Particolarmente significative, poi, sono le correlazioni tra variazioni
climatiche e salute pubblica. Il riscaldamento globale può
determinare un impatto negativo sulla salute attraverso i seguenti
meccanismi diretti e indiretti:
a) variazione delle caratteristiche di esposizione ad estremi
termici con aumento di frequenza e di intensità di fenomeni
climatici periodici (ondate di calore con incremento della mortalità
ed un eccesso di prestazioni al pronto soccorso; in Italia nel
2003 c’è stato un eccesso di mortalità di 4.300
morti).
b) Incremento di uragani, tempeste, siccità ed altri fattori
climatici estremi (patologia fisica, traumatica, infettiva, nutrizionale,
psicologica; è stato stimato che negli ultimi 10 anni il
numero di disastri naturali si è triplicato rispetto agli
anni Sessanta).
c) Alterazioni della dinamica di trasmissione di malattie infettive
veicolate da cibo e da vettori (variazioni ambientali favorenti
l’alimentazione ed il ciclo vitale dei vettori, insetti,
topi e zecche; la ricchezza di specie patogene è proporzionale
non alla temperature ma alla tropicalizzazione del clima con alternanza
di secco e umido) quali malaria, dengue, salmonellosi, ecc. per
ciò che riguarda distribuzione geografica e stagionalità.
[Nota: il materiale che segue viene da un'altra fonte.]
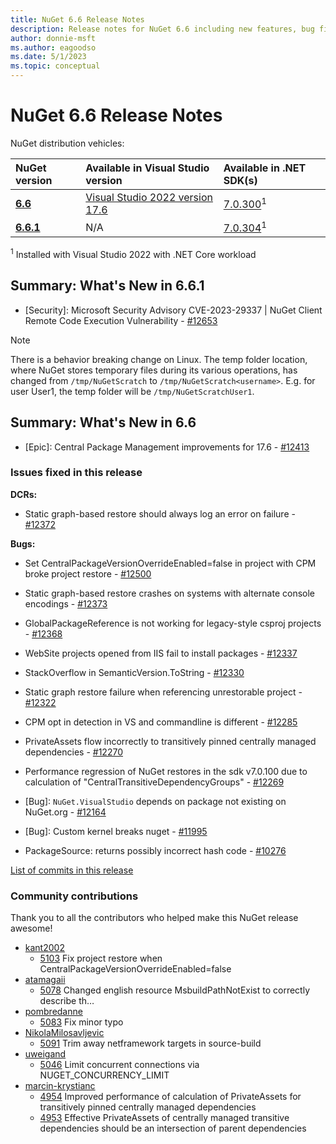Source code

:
 ```yaml
---
title: NuGet 6.6 Release Notes
description: Release notes for NuGet 6.6 including new features, bug fixes, and DCRs.
author: donnie-msft
ms.author: eagoodso
ms.date: 5/1/2023
ms.topic: conceptual
---
```


# NuGet 6.6 Release Notes

NuGet distribution vehicles:

| NuGet version | Available in Visual Studio version | Available in .NET SDK(s) |
|:---|:---|:---|
| [**6.6**](https://nuget.org/downloads) | [Visual Studio 2022 version 17.6](https://visualstudio.microsoft.com/downloads/) | [7.0.300](https://dotnet.microsoft.com/download/dotnet-core/7.0)<sup>1</sup> |
| [**6.6.1**](https://nuget.org/downloads) | N/A | [7.0.304](https://dotnet.microsoft.com/download/dotnet-core/7.0)<sup>1</sup> |

<sup>1</sup> Installed with Visual Studio 2022 with .NET Core workload

## Summary: What's New in 6.6.1

* [Security]: Microsoft Security Advisory CVE-2023-29337 | NuGet Client Remote Code Execution Vulnerability - [#12653](https://github.com/NuGet/Home/issues/12653)

> [!NOTE]
> There is a behavior breaking change on Linux. The temp folder location, where NuGet stores temporary files during its various operations, has changed from `/tmp/NuGetScratch` to `/tmp/NuGetScratch<username>`. E.g. for user User1, the temp folder will be `/tmp/NuGetScratchUser1`.

## Summary: What's New in 6.6

* [Epic]: Central Package Management improvements for 17.6 - [#12413](https://github.com/NuGet/Home/issues/12413)

### Issues fixed in this release

**DCRs:**

* Static graph-based restore should always log an error on failure - [#12372](https://github.com/NuGet/Home/issues/12372)

**Bugs:**

* Set CentralPackageVersionOverrideEnabled=false in project with CPM broke project restore - [#12500](https://github.com/NuGet/Home/issues/12500)

* Static graph-based restore crashes on systems with alternate console encodings - [#12373](https://github.com/NuGet/Home/issues/12373)

* GlobalPackageReference is not working for legacy-style csproj projects - [#12368](https://github.com/NuGet/Home/issues/12368)

* WebSite projects opened from IIS fail to install packages - [#12337](https://github.com/NuGet/Home/issues/12337)

* StackOverflow in SemanticVersion.ToString - [#12330](https://github.com/NuGet/Home/issues/12330)

* Static graph restore failure when referencing unrestorable project - [#12322](https://github.com/NuGet/Home/issues/12322)

* CPM opt in detection in VS and commandline is different - [#12285](https://github.com/NuGet/Home/issues/12285)

* PrivateAssets flow incorrectly to transitively pinned centrally managed dependencies - [#12270](https://github.com/NuGet/Home/issues/12270)

* Performance regression of NuGet restores in the sdk v7.0.100 due to calculation of "CentralTransitiveDependencyGroups" - [#12269](https://github.com/NuGet/Home/issues/12269)

* [Bug]: `NuGet.VisualStudio` depends on package not existing on NuGet.org - [#12164](https://github.com/NuGet/Home/issues/12164)

* [Bug]: Custom kernel breaks nuget - [#11995](https://github.com/NuGet/Home/issues/11995)

* PackageSource:  returns possibly incorrect hash code - [#10276](https://github.com/NuGet/Home/issues/10276)

[List of commits in this release](https://github.com/NuGet/NuGet.Client/compare/6.6.0.61...6.5.0.160)

### Community contributions

Thank you to all the contributors who helped make this NuGet release awesome!

* [kant2002](https://github.com/kant2002)
  * [5103](https://github.com/NuGet/NuGet.Client/pull/5103) Fix project restore when CentralPackageVersionOverrideEnabled=false
* [atamagaii](https://github.com/atamagaii)
  * [5078](https://github.com/NuGet/NuGet.Client/pull/5078) Changed english resource MsbuildPathNotExist to correctly describe th…
* [pombredanne](https://github.com/pombredanne)
  * [5083](https://github.com/NuGet/NuGet.Client/pull/5083) Fix minor typo
* [NikolaMilosavljevic](https://github.com/NikolaMilosavljevic)
  * [5091](https://github.com/NuGet/NuGet.Client/pull/5091) Trim away netframework targets in source-build
* [uweigand](https://github.com/uweigand)
  * [5046](https://github.com/NuGet/NuGet.Client/pull/5046) Limit concurrent connections via NUGET_CONCURRENCY_LIMIT
* [marcin-krystianc](https://github.com/marcin-krystianc)
  * [4954](https://github.com/NuGet/NuGet.Client/pull/4954) Improved performance of calculation of PrivateAssets for transitively pinned centrally managed dependencies
  * [4953](https://github.com/NuGet/NuGet.Client/pull/4953) Effective PrivateAssets of centrally managed transitive dependencies should be an intersection of parent dependencies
Questi effetti sono già manifesti; l’Oms ritiene che
le variazioni climatiche sono responsabili del 2,4% delle sindromi
diarroiche e del 6% dei casi di malaria nei paesi in via di sviluppo;
in zone non endemiche si sono verificate epidemie di malaria e
dengue e 3.000 morti per salmonellosi; in Nuova Zelanda è
già stato registrato un incremento dei casi di salmonellosi
con l’aumento della temperatura; in molte regioni, stando
ad alcune stime che si spingono fino al 2030, il rischio di ammalarsi
di diarrea subirà un incremento del 10%; negli Stati Uniti
è in Nord-Europa si sta verificando un’epidemia di
encefalite da West Nile Virus e una riattivazione di malattia
di Lyme.
d) Peggioramento dell’inquinamento ambientale, della qualità
dell’aria e dell’esposizione ad allergeni (comparsa
precoce di pollini e loro persistenza nell’aria dato dall’aumento
di C02, proliferazione a causa delle precipitazioni di spore e
miceti).
e) Variazioni negative degli ecosistemi producenti cibo e diminuzione
dell’acqua potabile (patologia nutrizionale, psicologica,
fisica).
f) Migrazioni (patologia fisica, nutrizionale, psicologica);
g) Tensioni civili ed economiche.
I soggetti più esposti al rischio saranno per ovvi motivi
quelli appartenenti a strati socio-economici svantaggiati ovvero
anziani, malati, soggetti isolati, poveri e con accesso difficoltoso
a cure mediche. L’Oms ha calcolato che le variazioni climatiche
sono state responsabili, da sole nel 2000 di 150.000 morti e di
5,5 milioni di anni persi per disabilità/morte.